El acuerdo se basa en la Ordenanza N° 1481/13 y define un conjunto de reglas que benefician tanto a quienes producen como a quienes consumen:
- Producción artesanal exclusiva: Se prohíbe expresamente la reventa, garantizando así la autenticidad de los productos ofrecidos y protegiendo el valor del trabajo artesanal.
- Registro formal obligatorio: Todos los expositores deberán inscribirse en el Registro Único Municipal Permanente de Expositores (RUMPE). Este mecanismo permitirá al municipio controlar cupos, brindar capacitaciones, facilitar el acceso a créditos y ofrecer soporte institucional.
- Ubicación estratégica y periodicidad fija: La feria se celebrará cada quince días, los domingos, en la Plaza San Martín, punto neurálgico de la ciudad. Esta elección no es casual: se busca potenciar la visibilidad de los emprendedores y consolidar un espacio de encuentro familiar y turístico.

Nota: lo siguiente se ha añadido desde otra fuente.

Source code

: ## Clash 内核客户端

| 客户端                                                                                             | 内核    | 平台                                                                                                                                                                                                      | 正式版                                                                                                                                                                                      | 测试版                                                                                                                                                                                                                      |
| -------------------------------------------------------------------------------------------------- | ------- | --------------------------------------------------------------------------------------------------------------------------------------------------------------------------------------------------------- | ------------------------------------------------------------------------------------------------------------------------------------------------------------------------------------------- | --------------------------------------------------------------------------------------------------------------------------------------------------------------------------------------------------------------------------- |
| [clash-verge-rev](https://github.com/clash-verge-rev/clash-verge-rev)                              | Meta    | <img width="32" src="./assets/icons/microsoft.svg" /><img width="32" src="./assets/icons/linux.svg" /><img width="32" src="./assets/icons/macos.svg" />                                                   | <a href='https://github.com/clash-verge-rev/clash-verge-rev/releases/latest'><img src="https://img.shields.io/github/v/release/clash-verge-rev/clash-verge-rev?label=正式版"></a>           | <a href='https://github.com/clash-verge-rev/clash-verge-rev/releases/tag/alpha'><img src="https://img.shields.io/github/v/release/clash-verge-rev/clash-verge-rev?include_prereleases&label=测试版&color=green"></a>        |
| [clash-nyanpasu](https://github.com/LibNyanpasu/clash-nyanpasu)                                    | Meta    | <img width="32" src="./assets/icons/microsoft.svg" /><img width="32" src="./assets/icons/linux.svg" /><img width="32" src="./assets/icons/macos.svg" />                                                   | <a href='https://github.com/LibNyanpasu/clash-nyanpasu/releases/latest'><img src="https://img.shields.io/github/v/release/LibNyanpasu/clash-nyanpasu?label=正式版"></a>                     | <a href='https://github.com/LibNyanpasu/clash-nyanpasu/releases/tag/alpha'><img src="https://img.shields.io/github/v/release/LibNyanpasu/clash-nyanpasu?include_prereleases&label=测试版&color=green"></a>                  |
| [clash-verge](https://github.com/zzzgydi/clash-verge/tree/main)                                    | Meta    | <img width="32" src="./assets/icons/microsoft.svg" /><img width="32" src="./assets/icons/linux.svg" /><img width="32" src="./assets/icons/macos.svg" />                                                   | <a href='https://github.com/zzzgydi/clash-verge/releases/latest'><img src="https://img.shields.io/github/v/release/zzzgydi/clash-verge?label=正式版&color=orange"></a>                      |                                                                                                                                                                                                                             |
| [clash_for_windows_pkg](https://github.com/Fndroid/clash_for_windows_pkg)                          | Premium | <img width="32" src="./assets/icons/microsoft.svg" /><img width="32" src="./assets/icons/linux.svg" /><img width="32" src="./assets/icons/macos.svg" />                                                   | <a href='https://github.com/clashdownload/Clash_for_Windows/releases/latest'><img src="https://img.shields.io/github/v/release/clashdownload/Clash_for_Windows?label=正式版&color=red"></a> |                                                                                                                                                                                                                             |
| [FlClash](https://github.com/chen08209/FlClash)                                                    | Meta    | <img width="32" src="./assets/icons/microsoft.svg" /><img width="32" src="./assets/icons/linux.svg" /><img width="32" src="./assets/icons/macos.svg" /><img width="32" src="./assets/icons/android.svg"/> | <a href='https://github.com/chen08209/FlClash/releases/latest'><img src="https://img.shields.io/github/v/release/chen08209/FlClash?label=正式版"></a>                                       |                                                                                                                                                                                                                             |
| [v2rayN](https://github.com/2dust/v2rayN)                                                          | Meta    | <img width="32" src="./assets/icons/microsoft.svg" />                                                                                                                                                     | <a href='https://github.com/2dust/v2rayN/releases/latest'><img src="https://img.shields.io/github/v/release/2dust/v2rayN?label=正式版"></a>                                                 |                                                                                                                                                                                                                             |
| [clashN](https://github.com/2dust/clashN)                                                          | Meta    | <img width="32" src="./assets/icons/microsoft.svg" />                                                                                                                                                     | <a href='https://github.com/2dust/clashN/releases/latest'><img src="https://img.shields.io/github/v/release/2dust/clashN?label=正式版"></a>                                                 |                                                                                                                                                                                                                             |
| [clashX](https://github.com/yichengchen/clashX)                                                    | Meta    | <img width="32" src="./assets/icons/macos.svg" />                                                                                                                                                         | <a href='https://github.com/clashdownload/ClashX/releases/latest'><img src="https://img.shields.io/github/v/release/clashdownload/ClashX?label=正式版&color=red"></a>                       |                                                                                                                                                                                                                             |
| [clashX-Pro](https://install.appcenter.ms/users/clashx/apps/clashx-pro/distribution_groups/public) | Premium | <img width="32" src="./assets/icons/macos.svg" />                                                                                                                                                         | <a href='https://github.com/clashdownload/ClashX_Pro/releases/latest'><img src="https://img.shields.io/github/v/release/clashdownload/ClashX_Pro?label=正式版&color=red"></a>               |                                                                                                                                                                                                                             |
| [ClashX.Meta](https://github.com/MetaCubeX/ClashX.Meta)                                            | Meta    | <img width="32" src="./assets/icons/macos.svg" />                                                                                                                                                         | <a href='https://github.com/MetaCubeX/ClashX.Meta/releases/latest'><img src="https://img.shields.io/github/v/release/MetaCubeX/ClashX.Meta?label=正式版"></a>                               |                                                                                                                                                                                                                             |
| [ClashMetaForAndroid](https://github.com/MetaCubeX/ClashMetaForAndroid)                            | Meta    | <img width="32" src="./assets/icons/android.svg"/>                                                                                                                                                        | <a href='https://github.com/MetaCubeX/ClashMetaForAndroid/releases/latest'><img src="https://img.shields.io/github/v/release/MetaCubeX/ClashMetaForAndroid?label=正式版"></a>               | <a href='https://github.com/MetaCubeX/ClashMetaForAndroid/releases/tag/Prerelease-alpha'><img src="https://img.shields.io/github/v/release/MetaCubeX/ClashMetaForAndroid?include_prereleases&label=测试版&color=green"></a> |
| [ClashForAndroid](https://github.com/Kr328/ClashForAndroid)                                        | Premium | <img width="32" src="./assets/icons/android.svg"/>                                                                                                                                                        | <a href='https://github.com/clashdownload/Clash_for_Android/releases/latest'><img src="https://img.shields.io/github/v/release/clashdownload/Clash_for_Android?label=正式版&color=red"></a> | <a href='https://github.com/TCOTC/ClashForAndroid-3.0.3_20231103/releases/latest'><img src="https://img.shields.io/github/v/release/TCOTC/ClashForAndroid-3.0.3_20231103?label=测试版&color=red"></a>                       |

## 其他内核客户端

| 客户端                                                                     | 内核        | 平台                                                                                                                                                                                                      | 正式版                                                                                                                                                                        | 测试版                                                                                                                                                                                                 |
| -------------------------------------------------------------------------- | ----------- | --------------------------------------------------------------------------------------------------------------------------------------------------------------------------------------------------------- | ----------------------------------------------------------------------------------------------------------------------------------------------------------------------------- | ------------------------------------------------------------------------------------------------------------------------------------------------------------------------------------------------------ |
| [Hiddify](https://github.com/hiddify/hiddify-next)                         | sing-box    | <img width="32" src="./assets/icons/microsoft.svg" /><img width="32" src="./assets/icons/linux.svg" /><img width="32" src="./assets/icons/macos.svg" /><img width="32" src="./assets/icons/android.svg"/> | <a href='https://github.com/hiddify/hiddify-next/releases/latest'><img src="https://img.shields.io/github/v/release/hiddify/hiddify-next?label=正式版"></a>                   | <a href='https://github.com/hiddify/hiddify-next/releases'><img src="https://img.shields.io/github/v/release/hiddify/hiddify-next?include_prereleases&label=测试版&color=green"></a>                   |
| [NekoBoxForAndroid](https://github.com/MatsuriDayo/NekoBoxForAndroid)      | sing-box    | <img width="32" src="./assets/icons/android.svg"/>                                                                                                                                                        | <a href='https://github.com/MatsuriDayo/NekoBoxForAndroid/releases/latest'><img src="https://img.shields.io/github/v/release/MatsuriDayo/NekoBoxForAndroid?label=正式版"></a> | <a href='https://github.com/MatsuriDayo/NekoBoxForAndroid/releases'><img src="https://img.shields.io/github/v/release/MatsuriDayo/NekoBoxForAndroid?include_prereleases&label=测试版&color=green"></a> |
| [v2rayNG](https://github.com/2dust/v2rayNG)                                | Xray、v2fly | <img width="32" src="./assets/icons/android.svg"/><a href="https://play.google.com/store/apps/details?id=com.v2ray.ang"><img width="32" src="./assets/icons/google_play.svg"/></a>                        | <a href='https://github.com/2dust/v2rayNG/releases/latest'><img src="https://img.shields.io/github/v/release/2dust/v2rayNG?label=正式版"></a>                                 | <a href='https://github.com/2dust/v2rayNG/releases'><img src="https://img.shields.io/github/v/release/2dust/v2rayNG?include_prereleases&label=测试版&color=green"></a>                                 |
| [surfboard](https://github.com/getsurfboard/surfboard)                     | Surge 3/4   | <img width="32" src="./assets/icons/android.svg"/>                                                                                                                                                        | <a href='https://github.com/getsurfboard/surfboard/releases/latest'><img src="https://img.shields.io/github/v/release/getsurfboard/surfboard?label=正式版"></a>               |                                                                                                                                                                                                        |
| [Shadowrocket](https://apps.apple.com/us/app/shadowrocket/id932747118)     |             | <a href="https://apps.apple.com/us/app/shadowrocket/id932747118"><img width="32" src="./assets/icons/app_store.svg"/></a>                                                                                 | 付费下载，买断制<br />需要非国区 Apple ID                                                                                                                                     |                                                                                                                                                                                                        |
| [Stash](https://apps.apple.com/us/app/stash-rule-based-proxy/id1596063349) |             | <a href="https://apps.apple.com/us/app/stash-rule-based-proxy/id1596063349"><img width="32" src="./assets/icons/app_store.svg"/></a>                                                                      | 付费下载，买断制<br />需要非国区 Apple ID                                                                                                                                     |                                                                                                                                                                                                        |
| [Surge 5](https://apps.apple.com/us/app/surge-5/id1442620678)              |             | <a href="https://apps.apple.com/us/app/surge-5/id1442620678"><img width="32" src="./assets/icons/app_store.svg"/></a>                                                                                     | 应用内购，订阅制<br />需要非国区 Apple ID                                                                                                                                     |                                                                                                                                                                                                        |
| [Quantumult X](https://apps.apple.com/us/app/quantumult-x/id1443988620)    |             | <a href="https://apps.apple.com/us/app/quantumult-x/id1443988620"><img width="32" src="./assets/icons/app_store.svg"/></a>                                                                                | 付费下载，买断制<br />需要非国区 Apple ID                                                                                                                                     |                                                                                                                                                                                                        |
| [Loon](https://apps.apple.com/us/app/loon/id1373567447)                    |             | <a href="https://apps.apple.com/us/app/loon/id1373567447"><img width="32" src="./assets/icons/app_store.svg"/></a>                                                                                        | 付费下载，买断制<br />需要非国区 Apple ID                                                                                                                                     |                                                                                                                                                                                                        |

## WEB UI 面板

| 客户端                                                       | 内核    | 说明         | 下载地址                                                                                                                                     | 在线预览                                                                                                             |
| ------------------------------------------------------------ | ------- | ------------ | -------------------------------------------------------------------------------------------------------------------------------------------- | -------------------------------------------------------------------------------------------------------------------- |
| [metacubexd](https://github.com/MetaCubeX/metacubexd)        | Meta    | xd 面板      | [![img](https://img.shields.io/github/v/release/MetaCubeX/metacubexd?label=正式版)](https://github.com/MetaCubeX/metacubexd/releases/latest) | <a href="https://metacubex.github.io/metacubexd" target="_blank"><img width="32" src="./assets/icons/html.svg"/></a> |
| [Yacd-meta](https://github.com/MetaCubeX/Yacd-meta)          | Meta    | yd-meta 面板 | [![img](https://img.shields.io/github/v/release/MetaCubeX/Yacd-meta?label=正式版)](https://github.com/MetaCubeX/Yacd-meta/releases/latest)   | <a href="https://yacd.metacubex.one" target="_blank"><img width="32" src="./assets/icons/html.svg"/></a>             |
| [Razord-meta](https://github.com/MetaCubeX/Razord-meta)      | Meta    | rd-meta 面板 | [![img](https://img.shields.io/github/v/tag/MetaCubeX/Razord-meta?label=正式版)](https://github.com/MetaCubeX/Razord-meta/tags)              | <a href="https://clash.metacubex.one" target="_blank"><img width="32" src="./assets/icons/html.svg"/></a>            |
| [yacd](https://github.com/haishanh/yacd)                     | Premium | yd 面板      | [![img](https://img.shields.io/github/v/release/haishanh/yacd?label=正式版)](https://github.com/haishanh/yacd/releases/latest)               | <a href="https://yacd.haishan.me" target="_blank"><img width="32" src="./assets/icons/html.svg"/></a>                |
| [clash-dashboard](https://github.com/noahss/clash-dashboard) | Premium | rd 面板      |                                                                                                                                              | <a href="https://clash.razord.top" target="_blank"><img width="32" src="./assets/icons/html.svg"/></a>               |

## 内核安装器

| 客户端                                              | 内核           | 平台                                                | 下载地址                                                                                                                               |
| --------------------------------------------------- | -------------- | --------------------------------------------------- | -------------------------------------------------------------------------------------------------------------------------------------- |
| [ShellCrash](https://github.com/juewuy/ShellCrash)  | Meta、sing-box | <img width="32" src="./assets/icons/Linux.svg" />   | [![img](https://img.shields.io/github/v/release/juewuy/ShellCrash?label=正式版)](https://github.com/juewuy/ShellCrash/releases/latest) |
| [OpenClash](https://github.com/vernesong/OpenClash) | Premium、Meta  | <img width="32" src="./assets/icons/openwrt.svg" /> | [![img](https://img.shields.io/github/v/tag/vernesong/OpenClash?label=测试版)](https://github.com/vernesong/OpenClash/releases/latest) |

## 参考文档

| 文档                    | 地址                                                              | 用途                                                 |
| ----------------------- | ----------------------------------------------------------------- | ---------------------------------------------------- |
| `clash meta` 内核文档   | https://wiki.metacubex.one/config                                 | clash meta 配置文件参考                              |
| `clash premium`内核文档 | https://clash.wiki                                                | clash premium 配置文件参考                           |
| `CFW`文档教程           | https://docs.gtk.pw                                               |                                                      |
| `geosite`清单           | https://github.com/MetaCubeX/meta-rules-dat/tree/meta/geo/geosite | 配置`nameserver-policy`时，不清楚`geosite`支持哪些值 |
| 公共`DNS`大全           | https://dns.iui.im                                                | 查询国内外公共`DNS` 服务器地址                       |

El nuevo esquema también establece un sistema de gestión compartida entre la Municipalidad y los feriantes, lo que asegura la participación activa del sector en las decisiones operativas, desde la incorporación de nuevos participantes hasta la resolución de conflictos. Una medida que empodera a los actores y garantiza transparencia.
Alimentos con valor añadido: calidad y seguridad
Otro de los puntos clave del acuerdo es la apertura regulada para la venta de productos alimenticios locales. Aunque se mantiene la prohibición general de comidas elaboradas sin control sanitario, se habilita la comercialización de alimentos con valor añadido, siempre que cuenten con las habilitaciones correspondientes:
- Miel, dulces, mermeladas, conservas, panificados y bebidas artesanales (como vinos, cervezas o licores) podrán formar parte de la oferta.
- La condición: cumplir estrictamente con las normativas de sanidad e higiene establecidas por el municipio.
Con esto, no solo se fomenta la producción casera segura, sino que se abren nuevas oportunidades económicas para pequeños productores locales.
El desafío de la profesionalización
Este nuevo escenario exige mayor compromiso por parte de los expositores. El acuerdo remarca que la formalización no solo implica beneficios, sino también responsabilidades: cumplir con las normativas sanitarias, mantener los puestos en condiciones óptimas y participar activamente en los espacios de formación.
Desde el municipio se anunció que se brindarán herramientas de acompañamiento y capacitación para facilitar esta transición hacia una feria profesional, sostenible y reconocida.
Mucho más que un mercado: identidad, cultura y comunidad
Más allá de los aspectos técnicos, esta iniciativa representa una inversión en capital humano y cultural. Organizar y fortalecer la feria significa, para Río Colorado, consolidar un espacio que combina desarrollo económico, turismo responsable y fortalecimiento del tejido social.
El acuerdo no es solo una normativa; es un manifiesto de voluntad política y ciudadana para construir una feria que esté a la altura de los desafíos contemporáneos, sin perder su esencia artesanal y comunitaria.
Con esta medida, la Municipalidad de Río Colorado da un paso firme hacia un modelo de desarrollo inclusivo y participativo, donde la creatividad local y el trabajo digno se convierten en protagonistas del crecimiento.